• _Data shown_
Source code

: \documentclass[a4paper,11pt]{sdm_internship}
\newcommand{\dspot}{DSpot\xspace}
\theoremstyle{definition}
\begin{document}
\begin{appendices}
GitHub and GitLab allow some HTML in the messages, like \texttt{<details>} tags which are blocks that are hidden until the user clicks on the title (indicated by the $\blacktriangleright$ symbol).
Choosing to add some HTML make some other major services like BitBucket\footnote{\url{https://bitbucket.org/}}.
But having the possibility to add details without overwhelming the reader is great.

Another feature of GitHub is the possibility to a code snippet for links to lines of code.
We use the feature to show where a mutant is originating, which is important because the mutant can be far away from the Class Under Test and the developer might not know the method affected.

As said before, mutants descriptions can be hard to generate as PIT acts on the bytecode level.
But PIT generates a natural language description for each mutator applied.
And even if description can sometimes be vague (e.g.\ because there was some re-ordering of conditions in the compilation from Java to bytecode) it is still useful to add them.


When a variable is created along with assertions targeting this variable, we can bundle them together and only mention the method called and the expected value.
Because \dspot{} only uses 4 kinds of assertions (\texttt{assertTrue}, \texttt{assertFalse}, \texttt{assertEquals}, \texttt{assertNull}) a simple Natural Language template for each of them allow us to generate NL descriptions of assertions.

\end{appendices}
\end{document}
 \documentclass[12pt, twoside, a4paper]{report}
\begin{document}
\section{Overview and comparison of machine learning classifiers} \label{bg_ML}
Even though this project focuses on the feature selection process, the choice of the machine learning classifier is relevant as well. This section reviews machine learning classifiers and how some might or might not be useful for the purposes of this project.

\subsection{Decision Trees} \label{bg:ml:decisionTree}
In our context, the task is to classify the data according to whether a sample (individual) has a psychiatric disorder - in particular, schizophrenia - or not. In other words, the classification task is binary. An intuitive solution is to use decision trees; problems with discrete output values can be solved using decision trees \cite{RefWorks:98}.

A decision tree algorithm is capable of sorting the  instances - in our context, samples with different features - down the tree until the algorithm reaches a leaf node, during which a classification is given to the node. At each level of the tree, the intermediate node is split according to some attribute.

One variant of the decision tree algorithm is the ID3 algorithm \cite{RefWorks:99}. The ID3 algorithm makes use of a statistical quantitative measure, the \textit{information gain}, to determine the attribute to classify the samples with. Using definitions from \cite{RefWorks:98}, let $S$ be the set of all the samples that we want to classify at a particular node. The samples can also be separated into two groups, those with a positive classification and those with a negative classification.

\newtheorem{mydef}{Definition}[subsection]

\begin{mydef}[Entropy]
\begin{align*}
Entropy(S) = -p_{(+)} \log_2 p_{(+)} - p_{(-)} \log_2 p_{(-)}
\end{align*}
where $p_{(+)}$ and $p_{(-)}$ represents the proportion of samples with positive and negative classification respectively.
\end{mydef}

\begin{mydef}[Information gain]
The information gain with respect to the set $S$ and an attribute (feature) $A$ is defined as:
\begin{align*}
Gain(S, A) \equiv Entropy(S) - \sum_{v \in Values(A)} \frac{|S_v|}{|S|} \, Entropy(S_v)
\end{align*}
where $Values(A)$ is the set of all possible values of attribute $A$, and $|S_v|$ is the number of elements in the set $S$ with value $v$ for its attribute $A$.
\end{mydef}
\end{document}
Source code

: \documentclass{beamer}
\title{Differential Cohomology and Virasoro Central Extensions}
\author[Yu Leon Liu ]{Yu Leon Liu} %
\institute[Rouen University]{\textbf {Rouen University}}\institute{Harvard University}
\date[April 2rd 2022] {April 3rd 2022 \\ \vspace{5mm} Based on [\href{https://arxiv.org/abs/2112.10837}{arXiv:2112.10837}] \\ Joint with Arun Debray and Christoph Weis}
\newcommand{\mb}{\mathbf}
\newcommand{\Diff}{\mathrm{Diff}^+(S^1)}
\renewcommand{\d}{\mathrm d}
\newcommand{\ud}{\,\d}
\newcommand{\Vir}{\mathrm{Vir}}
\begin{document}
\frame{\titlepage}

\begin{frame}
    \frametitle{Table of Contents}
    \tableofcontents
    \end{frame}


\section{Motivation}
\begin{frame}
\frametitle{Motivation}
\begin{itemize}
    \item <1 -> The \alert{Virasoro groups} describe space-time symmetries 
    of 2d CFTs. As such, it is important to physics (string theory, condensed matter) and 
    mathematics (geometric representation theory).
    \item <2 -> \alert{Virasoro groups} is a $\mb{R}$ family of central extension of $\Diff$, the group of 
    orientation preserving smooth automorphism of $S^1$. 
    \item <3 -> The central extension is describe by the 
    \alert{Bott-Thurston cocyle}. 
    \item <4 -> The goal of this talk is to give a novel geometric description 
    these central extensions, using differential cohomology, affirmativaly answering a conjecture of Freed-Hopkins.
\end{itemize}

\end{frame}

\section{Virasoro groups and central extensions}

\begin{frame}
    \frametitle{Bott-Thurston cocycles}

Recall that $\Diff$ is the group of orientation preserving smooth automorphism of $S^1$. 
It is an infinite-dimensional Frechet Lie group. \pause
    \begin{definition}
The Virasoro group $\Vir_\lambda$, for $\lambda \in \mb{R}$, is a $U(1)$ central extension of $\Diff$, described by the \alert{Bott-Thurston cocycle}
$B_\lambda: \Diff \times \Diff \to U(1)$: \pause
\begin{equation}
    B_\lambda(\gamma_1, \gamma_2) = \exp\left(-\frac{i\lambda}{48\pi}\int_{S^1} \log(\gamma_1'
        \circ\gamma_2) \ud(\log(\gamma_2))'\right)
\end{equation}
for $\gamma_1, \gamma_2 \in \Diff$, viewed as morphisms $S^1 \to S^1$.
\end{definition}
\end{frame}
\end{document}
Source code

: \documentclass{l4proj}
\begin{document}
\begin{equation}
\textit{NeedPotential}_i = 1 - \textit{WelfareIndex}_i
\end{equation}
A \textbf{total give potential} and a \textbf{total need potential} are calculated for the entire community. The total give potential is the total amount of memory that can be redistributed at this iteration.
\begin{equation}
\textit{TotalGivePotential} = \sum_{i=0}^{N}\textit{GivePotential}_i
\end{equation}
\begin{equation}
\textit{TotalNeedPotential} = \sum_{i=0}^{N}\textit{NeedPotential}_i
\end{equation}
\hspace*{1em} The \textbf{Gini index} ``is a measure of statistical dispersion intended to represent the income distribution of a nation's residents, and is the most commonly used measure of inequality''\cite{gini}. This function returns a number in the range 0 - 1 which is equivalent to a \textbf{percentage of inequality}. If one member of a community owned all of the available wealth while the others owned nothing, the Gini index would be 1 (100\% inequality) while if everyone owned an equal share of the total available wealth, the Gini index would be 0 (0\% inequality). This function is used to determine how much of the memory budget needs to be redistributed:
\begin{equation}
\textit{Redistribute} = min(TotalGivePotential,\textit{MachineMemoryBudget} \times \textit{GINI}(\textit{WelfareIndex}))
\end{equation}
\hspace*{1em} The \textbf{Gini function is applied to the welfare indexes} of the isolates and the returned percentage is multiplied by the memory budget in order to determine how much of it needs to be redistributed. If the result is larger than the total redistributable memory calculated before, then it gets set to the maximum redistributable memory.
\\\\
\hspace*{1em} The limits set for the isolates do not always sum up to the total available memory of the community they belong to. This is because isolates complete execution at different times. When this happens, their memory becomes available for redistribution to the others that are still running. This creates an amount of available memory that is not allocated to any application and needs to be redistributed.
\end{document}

• _Task directions_
Please reproduce every line of the material word for word.

• _Your solution_
Source code

: \documentclass[a4paper,11pt]{sdm_internship}
\newcommand{\dspot}{DSpot\xspace}
\theoremstyle{definition}
\begin{document}
\begin{appendices}
GitHub and GitLab allow some HTML in the messages, like \texttt{<details>} tags which are blocks that are hidden until the user clicks on the title (indicated by the $\blacktriangleright$ symbol).
Choosing to add some HTML make some other major services like BitBucket\footnote{\url{https://bitbucket.org/}}.
But having the possibility to add details without overwhelming the reader is great.

Another feature of GitHub is the possibility to a code snippet for links to lines of code.
We use the feature to show where a mutant is originating, which is important because the mutant can be far away from the Class Under Test and the developer might not know the method affected.

As said before, mutants descriptions can be hard to generate as PIT acts on the bytecode level.
But PIT generates a natural language description for each mutator applied.
And even if description can sometimes be vague (e.g.\ because there was some re-ordering of conditions in the compilation from Java to bytecode) it is still useful to add them.


When a variable is created along with assertions targeting this variable, we can bundle them together and only mention the method called and the expected value.
Because \dspot{} only uses 4 kinds of assertions (\texttt{assertTrue}, \texttt{assertFalse}, \texttt{assertEquals}, \texttt{assertNull}) a simple Natural Language template for each of them allow us to generate NL descriptions of assertions.

\end{appendices}
\end{document}
 \documentclass[12pt, twoside, a4paper]{report}
\begin{document}
\section{Overview and comparison of machine learning classifiers} \label{bg_ML}
Even though this project focuses on the feature selection process, the choice of the machine learning classifier is relevant as well. This section reviews machine learning classifiers and how some might or might not be useful for the purposes of this project.

\subsection{Decision Trees} \label{bg:ml:decisionTree}
In our context, the task is to classify the data according to whether a sample (individual) has a psychiatric disorder - in particular, schizophrenia - or not. In other words, the classification task is binary. An intuitive solution is to use decision trees; problems with discrete output values can be solved using decision trees \cite{RefWorks:98}.

A decision tree algorithm is capable of sorting the  instances - in our context, samples with different features - down the tree until the algorithm reaches a leaf node, during which a classification is given to the node. At each level of the tree, the intermediate node is split according to some attribute.

One variant of the decision tree algorithm is the ID3 algorithm \cite{RefWorks:99}. The ID3 algorithm makes use of a statistical quantitative measure, the \textit{information gain}, to determine the attribute to classify the samples with. Using definitions from \cite{RefWorks:98}, let $S$ be the set of all the samples that we want to classify at a particular node. The samples can also be separated into two groups, those with a positive classification and those with a negative classification.

\newtheorem{mydef}{Definition}[subsection]

\begin{mydef}[Entropy]
\begin{align*}
Entropy(S) = -p_{(+)} \log_2 p_{(+)} - p_{(-)} \log_2 p_{(-)}
\end{align*}
where $p_{(+)}$ and $p_{(-)}$ represents the proportion of samples with positive and negative classification respectively.
\end{mydef}

\begin{mydef}[Information gain]
The information gain with respect to the set $S$ and an attribute (feature) $A$ is defined as:
\begin{align*}
Gain(S, A) \equiv Entropy(S) - \sum_{v \in Values(A)} \frac{|S_v|}{|S|} \, Entropy(S_v)
\end{align*}
where $Values(A)$ is the set of all possible values of attribute $A$, and $|S_v|$ is the number of elements in the set $S$ with value $v$ for its attribute $A$.
\end{mydef}
\end{document}
Source code

: \documentclass{beamer}
\title{Differential Cohomology and Virasoro Central Extensions}
\author[Yu Leon Liu ]{Yu Leon Liu} %
\institute[Rouen University]{\textbf {Rouen University}}\institute{Harvard University}
\date[April 2rd 2022] {April 3rd 2022 \\ \vspace{5mm} Based on [\href{https://arxiv.org/abs/2112.10837}{arXiv:2112.10837}] \\ Joint with Arun Debray and Christoph Weis}
\newcommand{\mb}{\mathbf}
\newcommand{\Diff}{\mathrm{Diff}^+(S^1)}
\renewcommand{\d}{\mathrm d}
\newcommand{\ud}{\,\d}
\newcommand{\Vir}{\mathrm{Vir}}
\begin{document}
\frame{\titlepage}

\begin{frame}
    \frametitle{Table of Contents}
    \tableofcontents
    \end{frame}


\section{Motivation}
\begin{frame}
\frametitle{Motivation}
\begin{itemize}
    \item <1 -> The \alert{Virasoro groups} describe space-time symmetries 
    of 2d CFTs. As such, it is important to physics (string theory, condensed matter) and 
    mathematics (geometric representation theory).
    \item <2 -> \alert{Virasoro groups} is a $\mb{R}$ family of central extension of $\Diff$, the group of 
    orientation preserving smooth automorphism of $S^1$. 
    \item <3 -> The central extension is describe by the 
    \alert{Bott-Thurston cocyle}. 
    \item <4 -> The goal of this talk is to give a novel geometric description 
    these central extensions, using differential cohomology, affirmativaly answering a conjecture of Freed-Hopkins.
\end{itemize}

\end{frame}

\section{Virasoro groups and central extensions}

\begin{frame}
    \frametitle{Bott-Thurston cocycles}

Recall that $\Diff$ is the group of orientation preserving smooth automorphism of $S^1$. 
It is an infinite-dimensional Frechet Lie group. \pause
    \begin{definition}
The Virasoro group $\Vir_\lambda$, for $\lambda \in \mb{R}$, is a $U(1)$ central extension of $\Diff$, described by the \alert{Bott-Thurston cocycle}
$B_\lambda: \Diff \times \Diff \to U(1)$: \pause
\begin{equation}
    B_\lambda(\gamma_1, \gamma_2) = \exp\left(-\frac{i\lambda}{48\pi}\int_{S^1} \log(\gamma_1'
        \circ\gamma_2) \ud(\log(\gamma_2))'\right)
\end{equation}
for $\gamma_1, \gamma_2 \in \Diff$, viewed as morphisms $S^1 \to S^1$.
\end{definition}
\end{frame}
\end{document}
Source code

: \documentclass{l4proj}
\begin{document}
\begin{equation}
\textit{NeedPotential}_i = 1 - \textit{WelfareIndex}_i
\end{equation}
A \textbf{total give potential} and a \textbf{total need potential} are calculated for the entire community. The total give potential is the total amount of memory that can be redistributed at this iteration.
\begin{equation}
\textit{TotalGivePotential} = \sum_{i=0}^{N}\textit{GivePotential}_i
\end{equation}
\begin{equation}
\textit{TotalNeedPotential} = \sum_{i=0}^{N}\textit{NeedPotential}_i
\end{equation}
\hspace*{1em} The \textbf{Gini index} ``is a measure of statistical dispersion intended to represent the income distribution of a nation's residents, and is the most commonly used measure of inequality''\cite{gini}. This function returns a number in the range 0 - 1 which is equivalent to a \textbf{percentage of inequality}. If one member of a community owned all of the available wealth while the others owned nothing, the Gini index would be 1 (100\% inequality) while if everyone owned an equal share of the total available wealth, the Gini index would be 0 (0\% inequality). This function is used to determine how much of the memory budget needs to be redistributed:
\begin{equation}
\textit{Redistribute} = min(TotalGivePotential,\textit{MachineMemoryBudget} \times \textit{GINI}(\textit{WelfareIndex}))
\end{equation}
\hspace*{1em} The \textbf{Gini function is applied to the welfare indexes} of the isolates and the returned percentage is multiplied by the memory budget in order to determine how much of it needs to be redistributed. If the result is larger than the total redistributable memory calculated before, then it gets set to the maximum redistributable memory.
\\\\
\hspace*{1em} The limits set for the isolates do not always sum up to the total available memory of the community they belong to. This is because isolates complete execution at different times. When this happens, their memory becomes available for redistribution to the others that are still running. This creates an amount of available memory that is not allocated to any application and needs to be redistributed.
\end{document}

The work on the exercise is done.